Full runnable examples can be found in examples/.

Dependencies

Build Environment

This project requires at least the following to build:

  • A C++ compiler that conforms to the C++20 standard or greater
  • CMake 3.30 or later
  • (Test Only) GoogleTest

You can disable building tests by setting CMake option BEMAN_RANGE_SEARCHER_BUILD_TESTS to OFF when configuring the project.

Supported Platforms

Compiler Version C++ Standards Standard Library
GCC 16-13 C++26-C++20 libstdc++
GCC 12 C++23, C++20 libstdc++
Clang 20-19 C++26-C++20 libstdc++, libc++
Clang 18-17 C++26-C++20 libc++
Clang 18-17 C++20 libstdc++
AppleClang latest C++26-C++20 libc++
MSVC latest C++23 MSVC STL

Development

See the Contributing Guidelines.

Integrate beman.range_searcher into your project

Build

You can build range_searcher using a CMake workflow preset:

cmake --workflow --preset gcc-release

To list available workflow presets, you can invoke:

cmake --list-presets=workflow

For details on building beman.range_searcher without using a CMake preset, refer to the Contributing Guidelines.

Installation

Vcpkg

The preferred way to install range_searcher is via vcpkg. To do so, after installing vcpkg itself, you need to add support for the Beman project's vcpkg registry by configuring a vcpkg-configuration.json file (which range_searcher provides).

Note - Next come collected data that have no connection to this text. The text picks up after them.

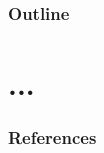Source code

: 



\begin{frame}[plain]
\titlepage
\end{frame}



\begin{frame}
\frametitle{Outline}
\tableofcontents
\end{frame}

\section[...]{...}

\begin{frame}[allowframebreaks]
\frametitle{References}
\fontsize{5pt}{5pt}\selectfont
\def\newblock{\hskip .11em plus .33em minus .07em}


\normalsize
\end{frame}

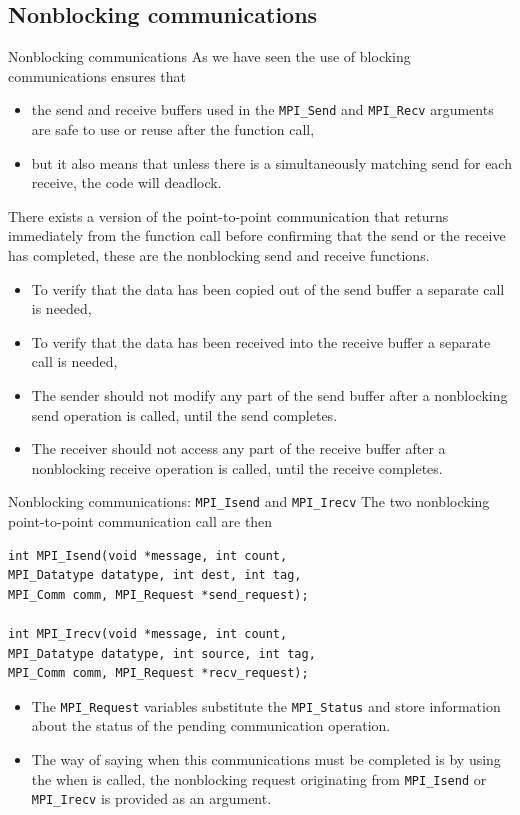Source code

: \documentclass[xcolor={svgnames,usenames}]{beamer}
\begin{document}
\subsection{Nonblocking communications}
\begin{frame}{Nonblocking communications}
As we have seen the use of blocking communications ensures that
\begin{itemize} 
\item the send and receive buffers used in the \texttt{MPI_Send} and \texttt{MPI_Recv}
arguments are safe to use or reuse after the function call, 
\item but it also means that unless there is a simultaneously matching send for each receive, the code will deadlock.
\end{itemize}

There exists a version of the point-to-point communication that \alert{returns immediately} from the function call before
confirming that the send or the receive has completed, these are the nonblocking send and receive functions.
\begin{itemize}
\item<2-> To verify that the data has been copied out of the send
buffer a separate call is needed,
\item<2-> To verify that the data has been received into the receive buffer a separate call is needed,
\item<3-> The sender should not modify any part of the send buffer after a nonblocking
send operation is called, until the send completes.
\item<3-> The receiver should not access any part of the receive buffer after a nonblocking
receive operation is called, until the receive completes.
\end{itemize}
\end{frame}

\begin{frame}[fragile]{Nonblocking communications: \texttt{MPI_Isend} and \texttt{MPI_Irecv}}
The two nonblocking point-to-point communication call are then
\begin{verbatim}
int MPI_Isend(void *message, int count, 
MPI_Datatype datatype, int dest, int tag,
MPI_Comm comm, MPI_Request *send_request);

int MPI_Irecv(void *message, int count, 
MPI_Datatype datatype, int source, int tag,
MPI_Comm comm, MPI_Request *recv_request);
\end{verbatim}
\begin{itemize}
\item The \texttt{MPI_Request} variables substitute the \texttt{MPI_Status} and store information about the status of the pending communication operation.
\item The way of saying when this communications \alert{must} be completed is by using the 
when is called, the nonblocking request originating from \texttt{MPI_Isend} or \texttt{MPI_Irecv} is provided as an argument.
\end{itemize}
\end{frame}
\end{document}
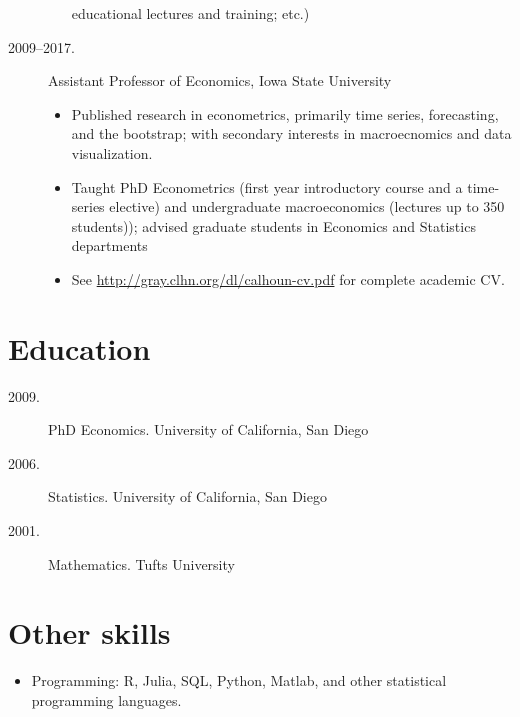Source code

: \documentclass[11pt]{safecv}%
\begin{document}
\begin{description}
\begin{itemize}
    educational lectures and training; etc.)
  \end{itemize}
\item[2009--2017.] Assistant Professor of Economics, Iowa State University
  \begin{itemize}
  \item Published research in econometrics, primarily time
    series, forecasting, and the bootstrap; with secondary interests
    in macroecnomics and data visualization.
   \item Taught PhD Econometrics (first year introductory course and
     a time-series elective) and undergraduate macroeconomics (lectures up to 350 students)); advised
     graduate students in Economics and Statistics departments
   \item See \url{http://gray.clhn.org/dl/calhoun-cv.pdf} for
     complete academic CV.
   \end{itemize}
\end{description}

\section*{Education}

\begin{description}
\item[2009.] PhD Economics. University of California, San Diego
\item[2006.]  Statistics. University of California, San Diego
\item[2001.]  Mathematics. Tufts University
\end{description}

\section*{Other skills}

\begin{itemize}
\item Programming: R, Julia, SQL, Python, Matlab, and other statistical
  programming languages.
\end{itemize}
\end{document}
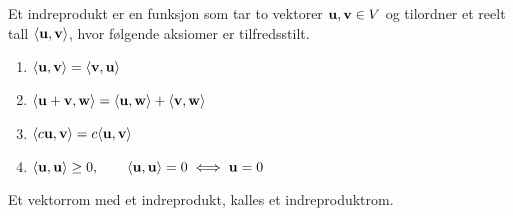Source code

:Et indreprodukt er en funksjon som tar to vektorer $\mathbf{u},\mathbf{v}\in V$
og tilordner et reelt tall $\langle\mathbf{u},\mathbf{v}\rangle$,
hvor følgende aksiomer er tilfredsstilt.
\begin{enumerate}
  \item $\langle\mathbf{u},\mathbf{v}\rangle = \langle\mathbf{v},\mathbf{u}\rangle$
  \item $\langle\mathbf{u}+\mathbf{v},\mathbf{w}\rangle
         = \langle\mathbf{u},\mathbf{w}\rangle + \langle\mathbf{v},\mathbf{w}\rangle$
  \item $\langle c\mathbf{u},\mathbf{v}\rangle = c\langle\mathbf{u},\mathbf{v}\rangle$
  \item $\langle\mathbf{u},\mathbf{u}\rangle \geq 0, \qquad
         \langle\mathbf{u},\mathbf{u}\rangle=0 \iff \mathbf{u}=0$
\end{enumerate}

Et vektorrom med et indreprodukt, kalles et indreproduktrom.
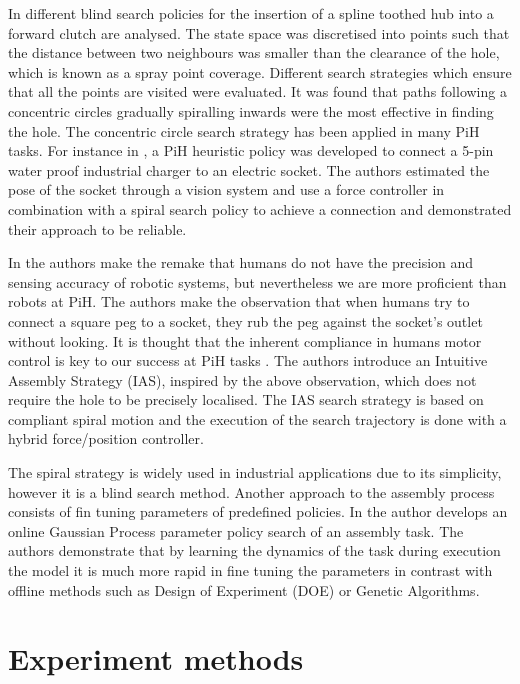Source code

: \documentclass[final,3p,times,twocolumn]{elsarticle}
\begin{document}
In \cite{search_strategies_icra_2001} different blind search policies for the insertion of a spline toothed hub 
into a forward clutch are analysed. The state space was discretised into points such that the distance between two 
neighbours was smaller than the clearance of the hole, which is known as a spray point coverage. Different search 
strategies which ensure that all the points are visited were evaluated. It was found that paths following a 
concentric circles gradually spiralling inwards were the most effective in finding the hole. The concentric circle
search strategy has been applied in many PiH tasks. For instance in \cite{peg_imcssd_2015}, a PiH heuristic 
policy was developed to connect a 5-pin water proof industrial charger to an electric socket. The authors 
estimated the pose of the socket through a vision system and use a force controller in combination with a 
spiral search policy to achieve a connection and demonstrated their approach to be reliable. 

In \cite{intuitive_peg_isr_2013} the authors make the remake that humans do not have the precision and sensing 
accuracy of robotic systems, but nevertheless we are more proficient than robots at PiH. The authors make 
the observation that when humans try to connect a square peg to a socket, they rub the peg against the socket's 
outlet without looking. It is thought that the inherent compliance in humans motor control  
is key to our success at PiH tasks \cite{compliant_manip_icra_2008}. 
The authors introduce an Intuitive Assembly Strategy (IAS), inspired by the above observation, which 
does not require the hole to be precisely localised. The IAS search strategy is based on compliant 
spiral motion and the execution of the search trajectory is done with a hybrid force/position controller.

The spiral strategy is widely used in industrial applications due to its simplicity, 
however it is a blind search method. Another approach to the assembly process 
consists of fin tuning parameters of predefined policies. In \cite{online_gpr_icra_2014}
the author develops an online Gaussian Process parameter policy search of an assembly task. The authors
demonstrate that by learning the dynamics of the task during execution the model it is much more rapid in fine tuning 
the parameters in contrast with offline methods such as Design of Experiment (DOE) or Genetic Algorithms.

\section{Experiment methods}\label{ch4:experiment}
\end{document}
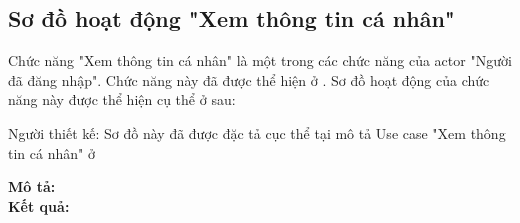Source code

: \subsection{Sơ đồ hoạt động "Xem thông tin cá nhân"}
\setcounter{figure}{0}

Chức năng "Xem thông tin cá nhân" là một trong các chức năng của actor
"Người đã đăng nhập". Chức năng này đã được thể hiện ở .
Sơ đồ hoạt động của chức năng này được thể hiện cụ thể ở \myref{} sau:

Người thiết kế:
Sơ đồ này đã được đặc tả cục thể tại mô tả Use case "Xem thông tin cá nhân"
ở 

\noindent
\textbf{Mô tả:}\\

\noindent
\textbf{Kết quả:}


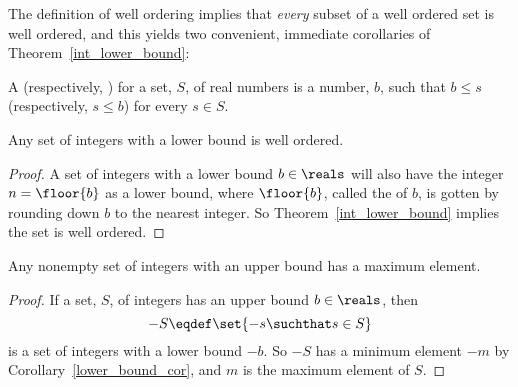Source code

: The definition of well ordering implies that \emph{every} subset of a
well ordered set is well ordered, and this yields two convenient,
immediate corollaries of Theorem~\ref{int_lower_bound}:

\begin{definition}
A  (respectively, ) for a set,
$S$, of real numbers is a number, $b$, such that $b \leq s$
(respectively, $s \leq b$) for every $s \in S$.
\end{definition}

\begin{corollary}\label{lower_bound_cor}
Any set of integers with a lower bound is well ordered.
\end{corollary}

\begin{proof}
A set of integers with a lower bound $b \in \reals$ will also have the
integer $n = \floor{b}$ as a lower bound, where $\floor{b}$, called
the  of $b$, is gotten by rounding down $b$ to the nearest
integer.  So Theorem~\ref{int_lower_bound} implies the set is well
ordered.
\end{proof}


\begin{corollary}\label{upper_bound_cor}
Any nonempty set of integers with an upper bound has a maximum
element.
\end{corollary}

\begin{proof}
If a set, $S$, of integers has an upper bound $b \in \reals$, then
\[
- S \eqdef \set{ - s \suchthat s \in S}
\]
is a set of integers with a lower bound $-b$.  So $-S$ has a minimum
element $-m$ by Corollary~\ref{lower_bound_cor}, and $m$ is the
maximum element of $S$.
\end{proof}


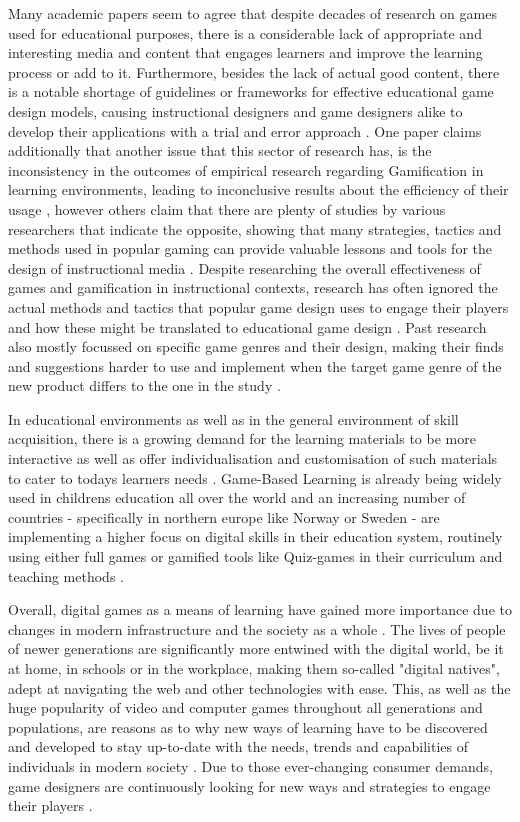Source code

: Many academic papers seem to agree that despite decades of research on games used for educational purposes, there is a considerable lack of appropriate and interesting media and content that engages learners and improve the learning process or add to it. Furthermore, besides the lack of actual good content, there is a notable shortage of guidelines or frameworks for effective educational game design models, causing instructional designers and game designers alike to develop their applications with a trial and error approach \cite{aspects} \cite{framework} \cite{online} \cite{model} \cite{equilibrium}.
One paper claims additionally that another issue that this sector of research has, is the inconsistency in the outcomes of empirical research regarding Gamification in learning environments, leading to inconclusive results about the efficiency of their usage \cite{equilibrium}, however others claim that there are plenty of studies by various researchers that indicate the opposite, showing that many strategies, tactics and methods used in popular gaming can provide valuable lessons and tools for the design of instructional media \cite{engage}.
Despite researching the overall effectiveness of games and gamification in instructional contexts, research has often ignored the actual methods and tactics that popular game design uses to engage their players and how these might be translated to educational game design \cite{engage}.
Past research also mostly focussed on specific game genres and their design, making their finds and suggestions harder to use and implement when the target game genre of the new product differs to the one in the study \cite{model}.

In educational environments as well as in the general environment of skill acquisition, there is a growing demand for the learning materials to be more interactive as well as offer individualisation and customisation of such materials to cater to todays learners needs \cite{aspects}.
Game-Based Learning is already being widely used in childrens education all over the world \cite{aspects} and an increasing number of countries - specifically in northern europe like Norway or Sweden - are implementing a higher focus on digital skills in their education system, routinely using either full games or gamified tools like Quiz-games in their curriculum and teaching methods \cite{domestic}.

Overall, digital games as a means of learning have gained more importance due to changes in modern infrastructure and the society as a whole \cite{lifelong}.
The lives of people of newer generations are significantly more entwined with the digital world, be it at home, in schools or in the workplace, making them so-called "digital natives", adept at navigating the web and other technologies with ease. This, as well as the huge popularity of video and computer games throughout all generations and populations, are reasons as to why new ways of learning have to be discovered and developed to stay up-to-date with the needs, trends and capabilities of individuals in modern society \cite{aspects} \cite{domestic} \cite{online} \cite{framework}.
Due to those ever-changing consumer demands, game designers are continuously looking for new ways and strategies to engage their players \cite{mmo}.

Then, simply run vcpkg install beman-range-searcher.

Manual

To install beman.range_searcher globally after building with the gcc-release preset, you can run:

sudo cmake --install build/gcc-release

Alternatively, to install to a prefix, for example /opt/beman, you can run:

sudo cmake --install build/gcc-release --prefix /opt/beman

This will generate the following directory structure:

/opt/beman
├── include
│   └── beman
│       └── range_searcher
│           ├── searcher.hpp
│           └── ...
└── lib
    └── cmake
        └── beman.range_searcher
            ├── beman.range_searcher-config-version.cmake
            ├── beman.range_searcher-config.cmake
            └── beman.range_searcher-targets.cmake

CMake Configuration

If you installed beman.range_searcher to a prefix, you can specify that prefix to your CMake project using CMAKE_PREFIX_PATH; for example, -DCMAKE_PREFIX_PATH=/opt/beman.

You need to bring in the beman.range_searcher package to define the beman::range_searcher CMake target:

find_package(beman.range_searcher REQUIRED)

You will then need to add beman::range_searcher to the link libraries of any libraries or executables that include beman.range_searcher headers.

target_link_libraries(yourlib PUBLIC beman::range_searcher)

Using beman.range_searcher

To use beman.range_searcher in your C++ project, include an appropriate beman.range_searcher header from your source code.

#include <beman/range_searcher/searcher.hpp>

Note

beman.range_searcher headers are to be included with the beman/range_searcher/ prefix. Altering include search paths to spell the include target another way (e.g. #include <searcher.hpp>) is unsupported.

About

Implementation of range-based searchers and range overloads of Searcher-based std::search (P4205).